◆ **RECORD EXTRACTS**:

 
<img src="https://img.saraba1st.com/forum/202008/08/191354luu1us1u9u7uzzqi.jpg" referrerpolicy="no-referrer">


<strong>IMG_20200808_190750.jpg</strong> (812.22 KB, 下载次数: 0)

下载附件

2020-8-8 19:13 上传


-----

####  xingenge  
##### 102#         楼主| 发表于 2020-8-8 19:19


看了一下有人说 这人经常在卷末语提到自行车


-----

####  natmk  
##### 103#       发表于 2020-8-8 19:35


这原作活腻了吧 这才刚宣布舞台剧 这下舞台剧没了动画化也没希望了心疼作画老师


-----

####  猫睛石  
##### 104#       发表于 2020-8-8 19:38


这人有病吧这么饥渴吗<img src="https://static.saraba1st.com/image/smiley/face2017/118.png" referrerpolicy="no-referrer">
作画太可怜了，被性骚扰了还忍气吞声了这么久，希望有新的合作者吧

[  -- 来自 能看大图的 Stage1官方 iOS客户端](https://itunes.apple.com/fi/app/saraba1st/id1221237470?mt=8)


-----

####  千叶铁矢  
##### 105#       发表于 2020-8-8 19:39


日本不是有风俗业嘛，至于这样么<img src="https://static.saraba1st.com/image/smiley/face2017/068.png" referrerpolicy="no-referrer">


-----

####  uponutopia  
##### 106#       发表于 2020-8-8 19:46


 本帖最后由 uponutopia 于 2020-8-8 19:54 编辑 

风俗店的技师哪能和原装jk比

◆ **WHAT IS EXPECTED**: Wherever "smiley" occurs in the entries above, copy the line it sits on.

◆ **OUTPUT OF THE EXERCISE**:
这人有病吧这么饥渴吗<img src="https://static.saraba1st.com/image/smiley/face2017/118.png" referrerpolicy="no-referrer">
日本不是有风俗业嘛，至于这样么<img src="https://static.saraba1st.com/image/smiley/face2017/068.png" referrerpolicy="no-referrer">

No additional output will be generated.